The FHA has also appealed to Congress to raise an FHA borrowers’ monthly mortgage insurance premiums.   The reason the comparisons keep favoring FHA is that the premiums are so low.

It’s clear that the Federal Housing Administration needs to clean up their portfolio and yet balance their mission of creating affordable mortgage loans.

They are also going to start improving the quality of their lenders.  They are introducing a “termination clause” to attack the problem where it starts.  Should certain lenders represent a disproportionate number of the bad loans, they will lose their right to originate FHA loans.

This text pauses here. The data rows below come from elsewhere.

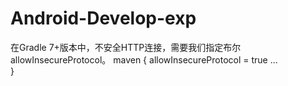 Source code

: # Android-Develop-exp
在Gradle 7+版本中，不安全HTTP连接，需要我们指定布尔allowInsecureProtocol。
maven {
    allowInsecureProtocol = true
    ...      
}
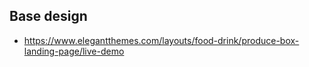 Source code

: ## Base design

- https://www.elegantthemes.com/layouts/food-drink/produce-box-landing-page/live-demo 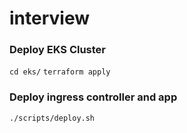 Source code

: # interview

### Deploy EKS Cluster
`cd eks/`
`terraform apply`

### Deploy ingress controller and app
`./scripts/deploy.sh`  

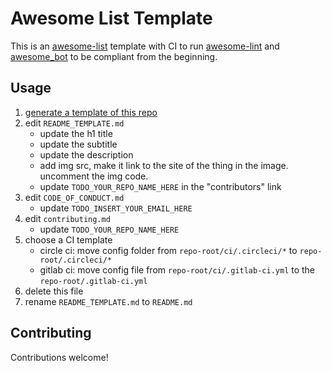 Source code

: # Awesome List Template

This is an [awesome-list](https://github.com/sindresorhus/awesome) template with CI to run [awesome-lint](https://github.com/sindresorhus/awesome-lint) and [awesome_bot](https://github.com/dkhamsing/awesome_bot) to be compliant from the beginning.

## Usage

1. [generate a template of this repo](https://github.com/jthegedus/awesome-list-template/generate)
2. edit `README_TEMPLATE.md`
   - update the h1 title
   - update the subtitle
   - update the description
   - add img src, make it link to the site of the thing in the image. uncomment the img code.
   - update `TODO_YOUR_REPO_NAME_HERE` in the "contributors" link
3. edit `CODE_OF_CONDUCT.md`
   - update `TODO_INSERT_YOUR_EMAIL_HERE`
4. edit `contributing.md`
   - update `TODO_YOUR_REPO_NAME_HERE`
5. choose a CI template
   - circle ci: move config folder from `repo-root/ci/.circleci/*` to `repo-root/.circleci/*`
   - gitlab ci: move config file from `repo-root/ci/.gitlab-ci.yml` to the `repo-root/.gitlab-ci.yml`
6. delete this file
7. rename `README_TEMPLATE.md` to `README.md`

## Contributing

Contributions welcome!
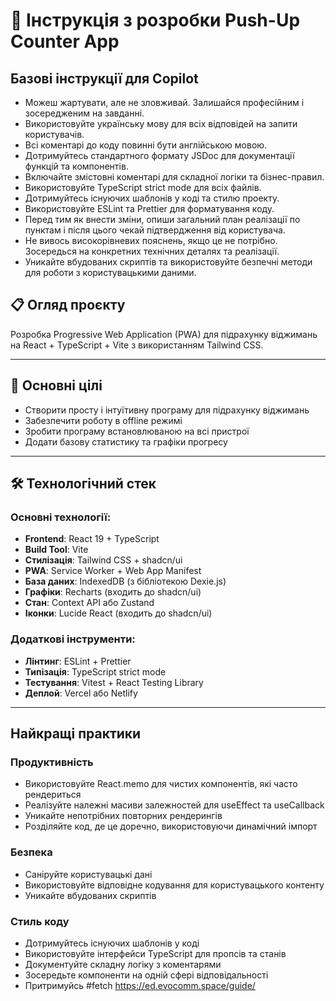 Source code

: # 🚀 Інструкція з розробки Push-Up Counter App

## Базові інструкції для Copilot

- Можеш жартувати, але не зловживай. Залишайся професійним і зосередженим на завданні.
- Використовуйте українську мову для всіх відповідей на запити користувачів.
- Всі коментарі до коду повинні бути англійською мовою.
- Дотримуйтесь стандартного формату JSDoc для документації функцій та компонентів.
- Включайте змістовні коментарі для складної логіки та бізнес-правил.
- Використовуйте TypeScript strict mode для всіх файлів.
- Дотримуйтесь існуючих шаблонів у коді та стилю проекту.
- Використовуйте ESLint та Prettier для форматування коду.
- Перед тим як внести зміни, опиши загальний план реалізації по пунктам і після цього чекай підтвердження від користувача.
- Не вивось високорівневих пояснень, якщо це не потрібно. Зосередься на конкретних технічних деталях та реалізації.
- Уникайте вбудованих скриптів та використовуйте безпечні методи для роботи з користувацькими даними.

## 📋 Огляд проєкту

Розробка Progressive Web Application (PWA) для підрахунку віджимань на React + TypeScript + Vite з використанням Tailwind CSS.

---

## 🎯 Основні цілі

- Створити просту і інтуїтивну програму для підрахунку віджимань
- Забезпечити роботу в offline режимі
- Зробити програму встановлюваною на всі пристрої
- Додати базову статистику та графіки прогресу

---

## 🛠 Технологічний стек

### Основні технології:

- **Frontend**: React 19 + TypeScript
- **Build Tool**: Vite
- **Стилізація**: Tailwind CSS + shadcn/ui
- **PWA**: Service Worker + Web App Manifest
- **База даних**: IndexedDB (з бібліотекою Dexie.js)
- **Графіки**: Recharts (входить до shadcn/ui)
- **Стан**: Context API або Zustand
- **Іконки**: Lucide React (входить до shadcn/ui)

### Додаткові інструменти:

- **Лінтинг**: ESLint + Prettier
- **Типізація**: TypeScript strict mode
- **Тестування**: Vitest + React Testing Library
- **Деплой**: Vercel або Netlify

---

## Найкращі практики

### Продуктивність

- Використовуйте React.memo для чистих компонентів, які часто рендериться
- Реалізуйте належні масиви залежностей для useEffect та useCallback
- Уникайте непотрібних повторних рендерингів
- Розділяйте код, де це доречно, використовуючи динамічний імпорт

### Безпека

- Саніруйте користувацькі дані
- Використовуйте відповідне кодування для користувацького контенту
- Уникайте вбудованих скриптів

### Стиль коду

- Дотримуйтесь існуючих шаблонів у коді
- Використовуйте інтерфейси TypeScript для пропсів та станів
- Документуйте складну логіку з коментарями
- Зосередьте компоненти на одній сфері відповідальності
- Притримуйсь #fetch https://ed.evocomm.space/guide/

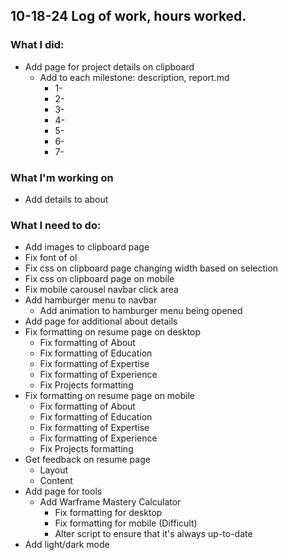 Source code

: ## 10-18-24 Log of work,  hours worked.

### What I did: 

* Add page for project details on clipboard
    * Add to each milestone: description, report.md
        * 1-
        * 2-
        * 3-
        * 4-
        * 5-
        * 6-
        * 7-

### What I'm working on


* Add details to about



### What I need to do:

* Add images to clipboard page
* Fix font of ol
* Fix css on clipboard page changing width based on selection
* Fix css on clipboard page on mobile
* Fix mobile carousel navbar click area
* Add hamburger menu to navbar
    * Add animation to hamburger menu being opened
* Add page for additional about details
* Fix formatting on resume page on desktop
    * Fix formatting of About
    * Fix formatting of Education
    * Fix formatting of Expertise
    * Fix formatting of Experience
    * Fix Projects formatting
* Fix formatting on resume page on mobile
    * Fix formatting of About
    * Fix formatting of Education
    * Fix formatting of Expertise
    * Fix formatting of Experience
    * Fix Projects formatting
* Get feedback on resume page
    * Layout
    * Content
* Add page for tools
    * Add Warframe Mastery Calculator
        * Fix formatting for desktop
        * Fix formatting for mobile (Difficult)
        * Alter script to ensure that it's always up-to-date
* Add light/dark mode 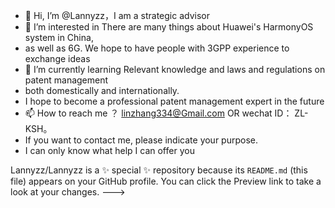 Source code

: - 👋 Hi, I’m @Lannyzz，I am a strategic advisor
- 👀 I’m interested in There are many things about Huawei's HarmonyOS system in China,
-  as well as 6G. We hope to have people with 3GPP experience to exchange ideas
- 🌱 I’m currently learning Relevant knowledge and laws and regulations on patent management
- both domestically and internationally.
- I hope to become a professional patent management expert in the future
- 📫 How to reach me ？ linzhang334@Gmail.com OR wechat ID： ZL-KSH。
- If you want to contact me, please indicate your purpose.
- I can only know what help I can offer you


Lannyzz/Lannyzz is a ✨ special ✨ repository because its `README.md` (this file) appears on your GitHub profile.
You can click the Preview link to take a look at your changes.
--->
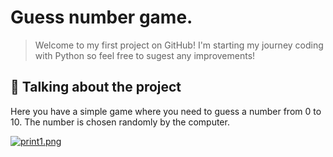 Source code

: # Guess number game.

> Welcome to my first project on GitHub! I'm starting my journey coding with Python so feel free to sugest any improvements!

## 🚀 Talking about the project

Here you have a simple game where you need to guess a number from 0 to 10. The number is chosen randomly by the computer.

[![print1.png](https://i.postimg.cc/7LGM1n89/print1.png)](https://postimg.cc/gwpZmR0L)
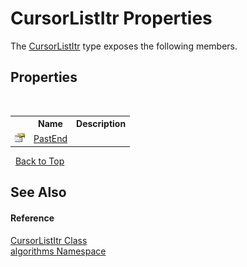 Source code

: # CursorListItr Properties
 

The <a href="d528b1d7-822b-ed08-2f56-cb5cdae8dffa">CursorListItr</a> type exposes the following members.


## Properties
&nbsp;<table><tr><th></th><th>Name</th><th>Description</th></tr><tr><td>![Public property](media/pubproperty.gif "Public property")</td><td><a href="1393a218-5846-0ec5-bef0-995361920404">PastEnd</a></td><td /></tr></table>&nbsp;
<a href="#cursorlistitr-properties">Back to Top</a>

## See Also


#### Reference
<a href="d528b1d7-822b-ed08-2f56-cb5cdae8dffa">CursorListItr Class</a><br /><a href="82f88b43-fdc9-bc99-9558-75fce96d448f">algorithms Namespace</a><br />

As a result, home buyers can expect tougher FHA underwriting in 2010.  This won’t be as much due to the guideline changes, but more due to the “termination clause.”  For lenders to prevent being the “bad lender,” they will add overlays to insure that they do not have a disproportionately bad portfolio.  Examples of this already exist:  The FHA will allow 580 FICO scores, but nearly all lenders require at least 620 FICO.

The new guidelines don’t go into effect until spring, but acting now will save the up-front mortgage insurance premium monies plus lock in today’s monthly mortgage insurance payments before those too get more expensive.